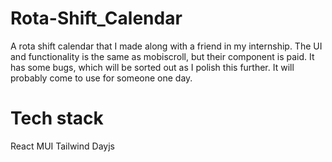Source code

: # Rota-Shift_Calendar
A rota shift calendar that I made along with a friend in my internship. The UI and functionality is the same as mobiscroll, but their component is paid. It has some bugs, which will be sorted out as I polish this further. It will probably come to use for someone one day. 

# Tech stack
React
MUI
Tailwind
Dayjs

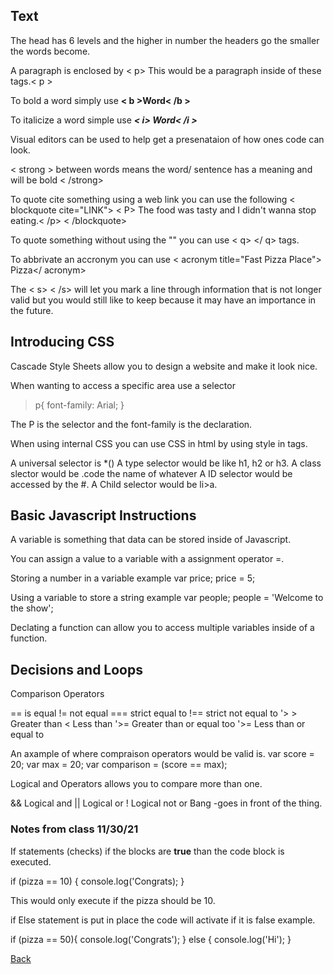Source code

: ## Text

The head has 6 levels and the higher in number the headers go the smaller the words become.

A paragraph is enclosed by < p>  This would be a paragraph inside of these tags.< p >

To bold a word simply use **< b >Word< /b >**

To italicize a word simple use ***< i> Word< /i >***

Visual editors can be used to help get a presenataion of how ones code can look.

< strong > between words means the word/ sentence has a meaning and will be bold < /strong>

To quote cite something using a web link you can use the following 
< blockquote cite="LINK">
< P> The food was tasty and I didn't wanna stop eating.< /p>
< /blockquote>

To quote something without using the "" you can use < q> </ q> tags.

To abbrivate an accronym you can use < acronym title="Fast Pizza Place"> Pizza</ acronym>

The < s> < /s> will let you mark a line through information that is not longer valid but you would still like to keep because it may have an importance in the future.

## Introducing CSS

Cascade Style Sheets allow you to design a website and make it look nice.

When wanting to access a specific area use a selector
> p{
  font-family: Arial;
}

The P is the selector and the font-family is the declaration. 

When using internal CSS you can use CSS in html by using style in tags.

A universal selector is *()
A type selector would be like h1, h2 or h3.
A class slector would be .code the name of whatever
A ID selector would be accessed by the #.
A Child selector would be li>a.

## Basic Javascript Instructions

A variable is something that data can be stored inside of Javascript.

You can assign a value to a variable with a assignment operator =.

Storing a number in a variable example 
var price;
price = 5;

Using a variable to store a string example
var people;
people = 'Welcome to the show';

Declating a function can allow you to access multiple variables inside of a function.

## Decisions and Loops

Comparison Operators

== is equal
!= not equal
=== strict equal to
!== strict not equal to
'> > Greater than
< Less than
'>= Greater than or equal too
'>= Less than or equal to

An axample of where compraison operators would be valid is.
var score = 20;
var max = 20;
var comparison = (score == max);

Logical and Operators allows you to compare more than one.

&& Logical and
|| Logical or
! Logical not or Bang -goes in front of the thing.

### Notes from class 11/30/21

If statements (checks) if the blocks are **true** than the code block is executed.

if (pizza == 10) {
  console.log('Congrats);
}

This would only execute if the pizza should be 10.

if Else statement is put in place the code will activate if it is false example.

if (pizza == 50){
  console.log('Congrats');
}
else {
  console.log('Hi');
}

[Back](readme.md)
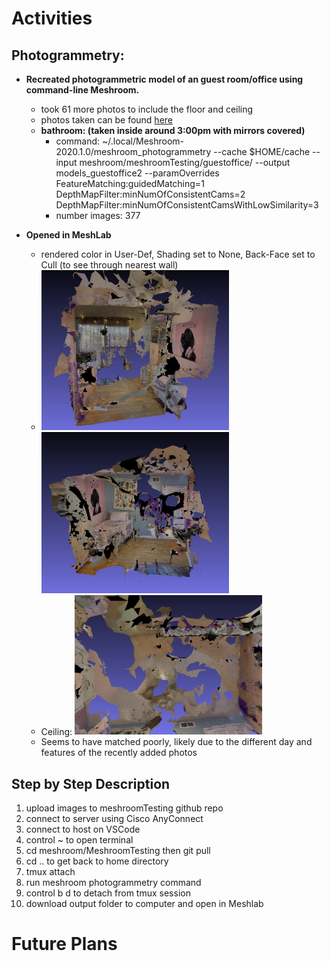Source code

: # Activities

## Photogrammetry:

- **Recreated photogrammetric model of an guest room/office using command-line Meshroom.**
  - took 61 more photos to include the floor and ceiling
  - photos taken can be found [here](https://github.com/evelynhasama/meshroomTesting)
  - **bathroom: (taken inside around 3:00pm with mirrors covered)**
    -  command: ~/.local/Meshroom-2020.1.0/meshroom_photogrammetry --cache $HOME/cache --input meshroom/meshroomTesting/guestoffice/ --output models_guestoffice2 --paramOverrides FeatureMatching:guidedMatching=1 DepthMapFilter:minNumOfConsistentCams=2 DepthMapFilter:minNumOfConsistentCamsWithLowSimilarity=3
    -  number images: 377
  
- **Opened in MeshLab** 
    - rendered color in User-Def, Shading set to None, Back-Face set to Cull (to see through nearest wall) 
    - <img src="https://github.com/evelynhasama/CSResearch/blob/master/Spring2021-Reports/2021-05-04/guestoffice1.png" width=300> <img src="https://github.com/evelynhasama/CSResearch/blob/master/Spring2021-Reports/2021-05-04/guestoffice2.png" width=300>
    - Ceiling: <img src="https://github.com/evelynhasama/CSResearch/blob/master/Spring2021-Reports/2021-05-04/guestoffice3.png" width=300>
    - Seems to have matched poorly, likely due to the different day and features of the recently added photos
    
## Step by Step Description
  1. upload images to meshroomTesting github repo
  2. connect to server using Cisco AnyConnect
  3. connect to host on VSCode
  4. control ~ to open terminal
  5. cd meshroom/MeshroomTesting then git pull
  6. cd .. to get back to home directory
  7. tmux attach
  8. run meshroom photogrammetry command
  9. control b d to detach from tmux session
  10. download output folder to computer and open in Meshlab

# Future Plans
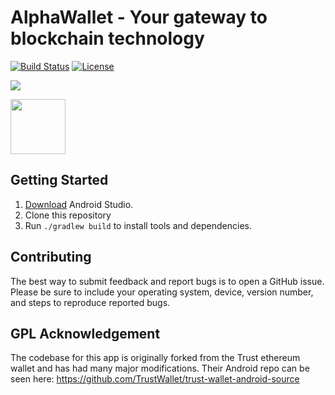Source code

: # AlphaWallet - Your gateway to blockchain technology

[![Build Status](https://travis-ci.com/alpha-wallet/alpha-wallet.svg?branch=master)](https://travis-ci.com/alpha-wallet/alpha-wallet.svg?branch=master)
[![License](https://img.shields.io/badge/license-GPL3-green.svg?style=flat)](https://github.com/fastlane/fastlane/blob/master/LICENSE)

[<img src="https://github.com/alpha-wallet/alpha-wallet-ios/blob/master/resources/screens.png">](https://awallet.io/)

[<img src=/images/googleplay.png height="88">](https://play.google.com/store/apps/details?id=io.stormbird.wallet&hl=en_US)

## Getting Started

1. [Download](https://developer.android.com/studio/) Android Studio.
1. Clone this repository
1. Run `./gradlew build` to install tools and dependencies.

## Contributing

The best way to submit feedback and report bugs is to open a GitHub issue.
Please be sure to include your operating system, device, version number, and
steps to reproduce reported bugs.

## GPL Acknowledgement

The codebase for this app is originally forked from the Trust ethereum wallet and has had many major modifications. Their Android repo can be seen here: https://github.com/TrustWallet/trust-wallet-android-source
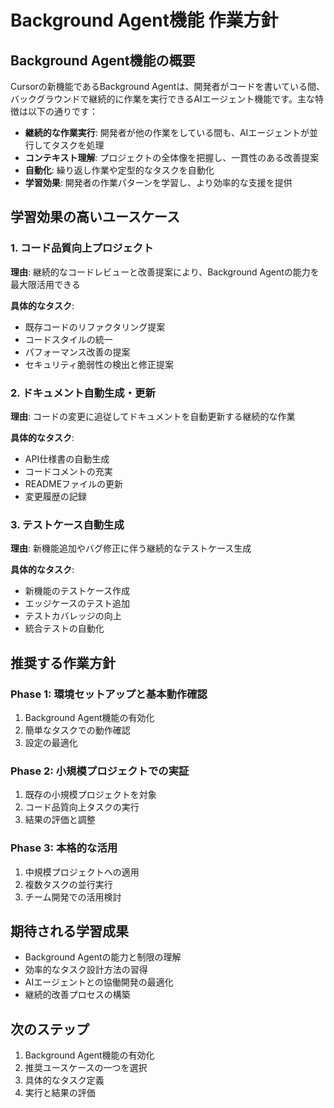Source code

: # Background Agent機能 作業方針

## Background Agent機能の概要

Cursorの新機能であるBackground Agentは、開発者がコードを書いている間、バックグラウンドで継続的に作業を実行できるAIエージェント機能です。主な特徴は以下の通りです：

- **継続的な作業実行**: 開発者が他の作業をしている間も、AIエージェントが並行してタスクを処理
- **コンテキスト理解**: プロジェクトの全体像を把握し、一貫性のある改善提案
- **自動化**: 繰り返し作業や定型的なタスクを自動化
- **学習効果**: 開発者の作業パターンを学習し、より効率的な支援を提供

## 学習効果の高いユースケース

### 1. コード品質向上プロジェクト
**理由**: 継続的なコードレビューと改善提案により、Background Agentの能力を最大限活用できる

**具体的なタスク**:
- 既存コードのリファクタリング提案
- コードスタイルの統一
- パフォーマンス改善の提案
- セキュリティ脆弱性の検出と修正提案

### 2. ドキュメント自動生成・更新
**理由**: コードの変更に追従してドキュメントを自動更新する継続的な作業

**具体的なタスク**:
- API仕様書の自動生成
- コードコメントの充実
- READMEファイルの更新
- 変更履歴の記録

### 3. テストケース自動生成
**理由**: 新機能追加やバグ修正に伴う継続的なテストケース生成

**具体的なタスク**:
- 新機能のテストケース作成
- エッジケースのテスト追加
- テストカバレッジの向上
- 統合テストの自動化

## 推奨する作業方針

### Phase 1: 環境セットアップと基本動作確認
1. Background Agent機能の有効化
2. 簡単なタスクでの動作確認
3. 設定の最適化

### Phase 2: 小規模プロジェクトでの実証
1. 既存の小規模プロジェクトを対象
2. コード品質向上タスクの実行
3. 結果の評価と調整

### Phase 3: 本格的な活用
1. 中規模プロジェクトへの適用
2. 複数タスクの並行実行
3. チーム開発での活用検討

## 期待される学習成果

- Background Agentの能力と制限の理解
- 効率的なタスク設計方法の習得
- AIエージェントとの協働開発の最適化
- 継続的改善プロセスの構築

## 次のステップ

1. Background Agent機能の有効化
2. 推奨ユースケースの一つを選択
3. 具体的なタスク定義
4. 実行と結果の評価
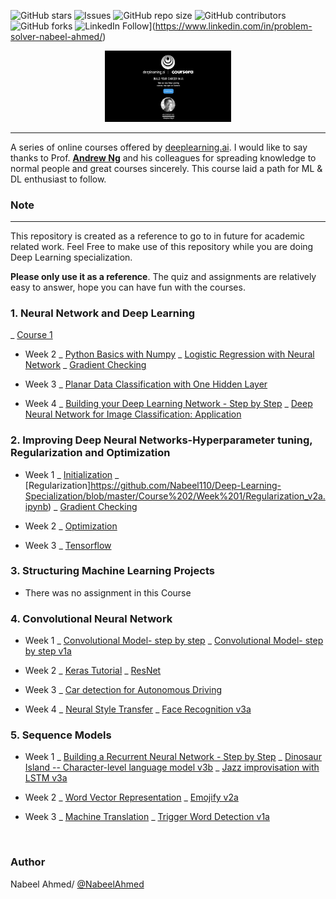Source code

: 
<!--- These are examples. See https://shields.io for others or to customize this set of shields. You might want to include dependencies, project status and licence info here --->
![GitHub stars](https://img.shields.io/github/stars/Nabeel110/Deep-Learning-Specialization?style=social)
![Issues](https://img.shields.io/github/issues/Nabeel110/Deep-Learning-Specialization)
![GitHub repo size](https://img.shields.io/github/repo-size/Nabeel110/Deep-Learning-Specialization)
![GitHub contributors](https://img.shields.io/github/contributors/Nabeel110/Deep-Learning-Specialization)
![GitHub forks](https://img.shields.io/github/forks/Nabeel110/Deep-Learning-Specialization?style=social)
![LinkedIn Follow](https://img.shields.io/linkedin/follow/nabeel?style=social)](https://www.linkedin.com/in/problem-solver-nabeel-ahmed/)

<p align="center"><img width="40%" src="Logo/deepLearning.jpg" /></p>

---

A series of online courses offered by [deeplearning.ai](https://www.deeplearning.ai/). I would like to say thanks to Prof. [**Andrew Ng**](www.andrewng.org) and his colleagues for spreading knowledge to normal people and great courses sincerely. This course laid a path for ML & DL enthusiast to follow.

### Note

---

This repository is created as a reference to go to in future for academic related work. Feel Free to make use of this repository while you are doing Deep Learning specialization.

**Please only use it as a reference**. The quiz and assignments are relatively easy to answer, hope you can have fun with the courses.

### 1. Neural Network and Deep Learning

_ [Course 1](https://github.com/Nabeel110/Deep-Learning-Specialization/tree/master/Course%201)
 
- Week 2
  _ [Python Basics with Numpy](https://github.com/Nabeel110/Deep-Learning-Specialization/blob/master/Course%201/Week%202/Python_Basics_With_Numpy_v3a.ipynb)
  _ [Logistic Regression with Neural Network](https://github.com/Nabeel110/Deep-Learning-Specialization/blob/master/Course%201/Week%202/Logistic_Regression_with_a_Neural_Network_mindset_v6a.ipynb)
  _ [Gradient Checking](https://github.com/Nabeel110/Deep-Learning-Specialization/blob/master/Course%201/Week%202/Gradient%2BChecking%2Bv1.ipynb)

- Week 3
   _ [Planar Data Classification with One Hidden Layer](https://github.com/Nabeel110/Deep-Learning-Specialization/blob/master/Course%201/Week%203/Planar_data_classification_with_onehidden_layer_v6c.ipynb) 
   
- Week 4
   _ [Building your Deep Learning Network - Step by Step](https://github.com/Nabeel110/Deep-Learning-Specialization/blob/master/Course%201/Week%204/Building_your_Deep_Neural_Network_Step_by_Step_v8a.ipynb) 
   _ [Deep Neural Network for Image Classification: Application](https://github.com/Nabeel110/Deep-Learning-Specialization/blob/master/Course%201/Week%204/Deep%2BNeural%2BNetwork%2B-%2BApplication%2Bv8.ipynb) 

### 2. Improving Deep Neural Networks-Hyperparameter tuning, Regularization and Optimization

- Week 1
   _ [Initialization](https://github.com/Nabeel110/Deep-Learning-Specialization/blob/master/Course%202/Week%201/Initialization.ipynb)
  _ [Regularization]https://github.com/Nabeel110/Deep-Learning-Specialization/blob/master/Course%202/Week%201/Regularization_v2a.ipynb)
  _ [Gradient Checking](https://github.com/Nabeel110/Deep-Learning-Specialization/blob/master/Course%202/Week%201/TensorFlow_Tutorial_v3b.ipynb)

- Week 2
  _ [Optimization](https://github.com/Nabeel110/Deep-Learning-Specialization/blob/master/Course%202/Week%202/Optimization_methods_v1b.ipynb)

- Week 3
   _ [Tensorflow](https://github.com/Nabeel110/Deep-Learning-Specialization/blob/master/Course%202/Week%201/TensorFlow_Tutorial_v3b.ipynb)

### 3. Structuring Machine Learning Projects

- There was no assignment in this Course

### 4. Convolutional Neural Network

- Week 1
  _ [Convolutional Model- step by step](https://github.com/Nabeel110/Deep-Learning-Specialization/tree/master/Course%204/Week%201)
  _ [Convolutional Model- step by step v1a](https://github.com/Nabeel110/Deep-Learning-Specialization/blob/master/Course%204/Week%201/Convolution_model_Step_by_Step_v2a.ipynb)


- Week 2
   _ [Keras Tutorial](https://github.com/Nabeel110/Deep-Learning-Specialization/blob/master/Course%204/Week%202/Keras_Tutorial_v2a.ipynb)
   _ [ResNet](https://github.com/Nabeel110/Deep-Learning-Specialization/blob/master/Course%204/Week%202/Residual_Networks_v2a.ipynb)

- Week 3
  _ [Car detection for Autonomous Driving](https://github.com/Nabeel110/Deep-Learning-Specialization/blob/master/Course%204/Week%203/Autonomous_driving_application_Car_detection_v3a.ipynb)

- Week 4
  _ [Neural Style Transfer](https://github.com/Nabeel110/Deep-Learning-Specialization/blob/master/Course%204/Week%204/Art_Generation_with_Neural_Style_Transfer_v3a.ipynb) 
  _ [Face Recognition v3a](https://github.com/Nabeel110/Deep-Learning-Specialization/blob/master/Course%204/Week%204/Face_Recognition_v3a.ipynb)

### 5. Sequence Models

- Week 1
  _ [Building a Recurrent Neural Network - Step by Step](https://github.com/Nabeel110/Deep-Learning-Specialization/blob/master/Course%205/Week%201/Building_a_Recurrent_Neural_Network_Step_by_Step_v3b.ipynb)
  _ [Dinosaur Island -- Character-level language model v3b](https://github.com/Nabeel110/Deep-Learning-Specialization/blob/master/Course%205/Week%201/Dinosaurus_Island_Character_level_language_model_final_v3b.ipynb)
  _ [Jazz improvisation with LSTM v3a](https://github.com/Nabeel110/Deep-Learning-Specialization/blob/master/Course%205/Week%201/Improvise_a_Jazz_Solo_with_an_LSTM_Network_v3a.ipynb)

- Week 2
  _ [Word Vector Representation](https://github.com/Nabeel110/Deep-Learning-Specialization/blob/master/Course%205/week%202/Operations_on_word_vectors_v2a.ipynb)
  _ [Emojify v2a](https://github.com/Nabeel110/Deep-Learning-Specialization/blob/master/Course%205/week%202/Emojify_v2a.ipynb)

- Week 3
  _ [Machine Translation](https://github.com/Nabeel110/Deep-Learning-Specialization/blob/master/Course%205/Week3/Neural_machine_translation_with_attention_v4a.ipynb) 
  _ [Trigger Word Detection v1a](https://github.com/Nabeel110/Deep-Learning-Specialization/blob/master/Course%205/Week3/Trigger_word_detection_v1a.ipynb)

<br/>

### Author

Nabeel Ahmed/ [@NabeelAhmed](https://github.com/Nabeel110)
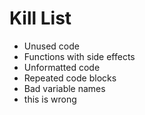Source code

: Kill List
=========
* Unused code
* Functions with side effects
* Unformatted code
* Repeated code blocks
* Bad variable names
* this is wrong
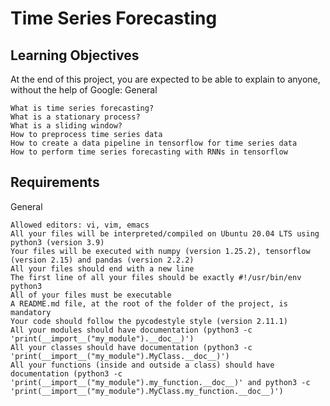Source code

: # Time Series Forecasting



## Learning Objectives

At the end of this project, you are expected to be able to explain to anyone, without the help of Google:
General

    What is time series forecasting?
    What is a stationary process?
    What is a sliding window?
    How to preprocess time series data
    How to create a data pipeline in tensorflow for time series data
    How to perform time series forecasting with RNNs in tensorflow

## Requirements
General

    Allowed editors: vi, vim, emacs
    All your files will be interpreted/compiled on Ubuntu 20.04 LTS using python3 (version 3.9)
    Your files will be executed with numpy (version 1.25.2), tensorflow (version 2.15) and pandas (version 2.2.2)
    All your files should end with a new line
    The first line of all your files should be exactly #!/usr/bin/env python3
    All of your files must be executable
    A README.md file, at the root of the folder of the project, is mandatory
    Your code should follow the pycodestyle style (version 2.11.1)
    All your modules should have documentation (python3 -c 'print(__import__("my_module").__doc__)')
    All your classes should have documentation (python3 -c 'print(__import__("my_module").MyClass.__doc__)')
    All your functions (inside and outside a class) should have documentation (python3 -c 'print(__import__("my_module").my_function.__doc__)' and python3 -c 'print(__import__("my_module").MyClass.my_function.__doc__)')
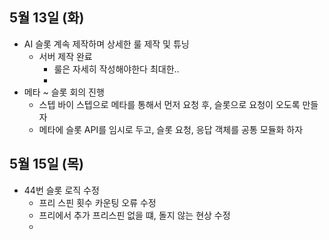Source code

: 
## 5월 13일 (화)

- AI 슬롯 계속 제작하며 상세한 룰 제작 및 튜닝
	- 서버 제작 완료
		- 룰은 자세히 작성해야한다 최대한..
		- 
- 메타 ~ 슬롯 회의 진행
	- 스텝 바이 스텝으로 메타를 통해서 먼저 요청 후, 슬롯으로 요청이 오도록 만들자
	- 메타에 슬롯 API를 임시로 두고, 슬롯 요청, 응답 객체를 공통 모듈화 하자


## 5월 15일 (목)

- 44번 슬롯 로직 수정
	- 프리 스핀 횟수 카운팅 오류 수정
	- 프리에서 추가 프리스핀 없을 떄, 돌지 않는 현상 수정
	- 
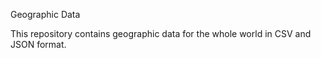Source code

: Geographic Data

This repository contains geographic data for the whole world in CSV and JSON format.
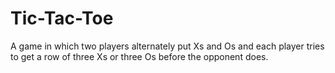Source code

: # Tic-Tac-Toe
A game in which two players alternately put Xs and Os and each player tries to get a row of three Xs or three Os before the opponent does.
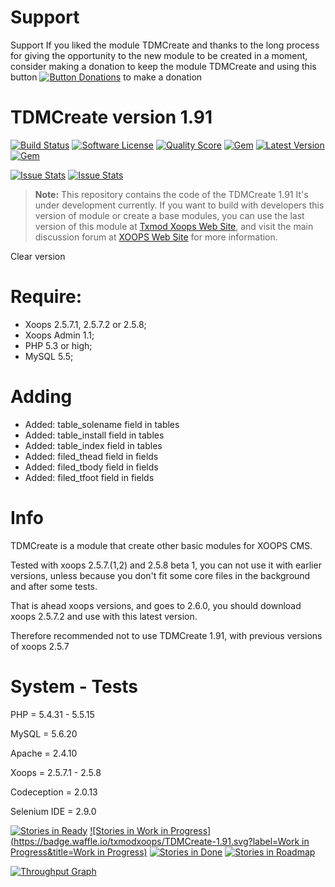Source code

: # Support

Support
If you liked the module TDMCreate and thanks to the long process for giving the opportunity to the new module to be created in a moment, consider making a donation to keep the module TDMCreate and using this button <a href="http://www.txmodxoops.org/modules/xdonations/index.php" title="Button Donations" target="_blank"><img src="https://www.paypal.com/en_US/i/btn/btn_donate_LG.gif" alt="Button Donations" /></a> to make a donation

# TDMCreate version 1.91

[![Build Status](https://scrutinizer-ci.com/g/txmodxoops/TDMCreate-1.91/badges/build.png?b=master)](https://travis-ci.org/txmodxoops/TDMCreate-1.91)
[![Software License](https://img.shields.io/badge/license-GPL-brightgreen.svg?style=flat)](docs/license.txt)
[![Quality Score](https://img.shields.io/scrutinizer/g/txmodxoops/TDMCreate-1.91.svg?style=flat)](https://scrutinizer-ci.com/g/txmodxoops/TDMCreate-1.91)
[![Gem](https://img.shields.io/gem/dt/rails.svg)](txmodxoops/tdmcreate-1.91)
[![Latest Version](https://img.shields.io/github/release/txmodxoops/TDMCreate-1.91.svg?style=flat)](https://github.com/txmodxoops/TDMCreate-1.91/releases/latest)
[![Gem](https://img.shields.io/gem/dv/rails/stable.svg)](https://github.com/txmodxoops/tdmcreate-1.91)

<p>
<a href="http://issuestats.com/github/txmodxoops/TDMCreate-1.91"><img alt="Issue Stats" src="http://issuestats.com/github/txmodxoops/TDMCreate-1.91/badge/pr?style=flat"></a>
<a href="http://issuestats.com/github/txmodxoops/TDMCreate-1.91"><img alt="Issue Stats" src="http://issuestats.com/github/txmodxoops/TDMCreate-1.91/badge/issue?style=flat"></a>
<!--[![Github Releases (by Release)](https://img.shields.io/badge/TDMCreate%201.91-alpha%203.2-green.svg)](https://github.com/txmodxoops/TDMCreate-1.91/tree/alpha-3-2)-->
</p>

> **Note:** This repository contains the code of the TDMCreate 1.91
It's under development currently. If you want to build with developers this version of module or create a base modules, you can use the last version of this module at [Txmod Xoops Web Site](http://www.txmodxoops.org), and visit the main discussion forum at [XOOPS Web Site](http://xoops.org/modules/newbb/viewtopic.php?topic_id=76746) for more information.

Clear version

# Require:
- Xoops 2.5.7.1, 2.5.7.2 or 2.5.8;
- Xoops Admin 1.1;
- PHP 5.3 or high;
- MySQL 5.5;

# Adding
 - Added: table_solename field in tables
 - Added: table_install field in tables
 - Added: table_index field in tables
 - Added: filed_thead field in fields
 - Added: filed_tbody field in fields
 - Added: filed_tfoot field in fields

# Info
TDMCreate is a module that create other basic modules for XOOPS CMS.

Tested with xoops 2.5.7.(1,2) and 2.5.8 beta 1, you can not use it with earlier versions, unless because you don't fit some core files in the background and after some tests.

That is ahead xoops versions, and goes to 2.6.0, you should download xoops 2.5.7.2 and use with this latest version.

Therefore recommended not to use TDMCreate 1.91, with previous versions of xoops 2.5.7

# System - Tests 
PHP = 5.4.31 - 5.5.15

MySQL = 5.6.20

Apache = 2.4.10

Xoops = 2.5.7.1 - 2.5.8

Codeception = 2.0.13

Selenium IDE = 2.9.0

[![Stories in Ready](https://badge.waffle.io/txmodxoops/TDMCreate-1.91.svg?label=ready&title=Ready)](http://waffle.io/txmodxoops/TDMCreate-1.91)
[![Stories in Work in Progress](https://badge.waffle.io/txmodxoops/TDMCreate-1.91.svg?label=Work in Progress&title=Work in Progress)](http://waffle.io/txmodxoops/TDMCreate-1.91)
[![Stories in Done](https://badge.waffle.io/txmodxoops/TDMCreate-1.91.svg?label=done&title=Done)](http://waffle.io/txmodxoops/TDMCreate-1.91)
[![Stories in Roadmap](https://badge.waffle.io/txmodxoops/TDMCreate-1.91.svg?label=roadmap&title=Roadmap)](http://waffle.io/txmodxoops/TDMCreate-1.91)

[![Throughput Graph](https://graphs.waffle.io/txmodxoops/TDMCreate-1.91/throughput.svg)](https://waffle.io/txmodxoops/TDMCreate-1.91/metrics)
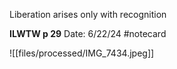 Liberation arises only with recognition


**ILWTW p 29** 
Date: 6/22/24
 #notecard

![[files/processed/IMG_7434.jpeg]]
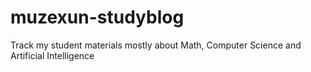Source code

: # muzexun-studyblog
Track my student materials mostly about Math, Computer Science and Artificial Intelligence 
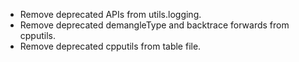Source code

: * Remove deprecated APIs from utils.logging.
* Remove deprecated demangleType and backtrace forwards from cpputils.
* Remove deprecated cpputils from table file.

◆ ◆ ◆

### Problem to solve:
Above are the entries; copy every line among them that contains the word "versions".

### Solved problem:
Tested with xoops 2.5.7.(1,2) and 2.5.8 beta 1, you can not use it with earlier versions, unless because you don't fit some core files in the background and after some tests.
That is ahead xoops versions, and goes to 2.6.0, you should download xoops 2.5.7.2 and use with this latest version.
Therefore recommended not to use TDMCreate 1.91, with previous versions of xoops 2.5.7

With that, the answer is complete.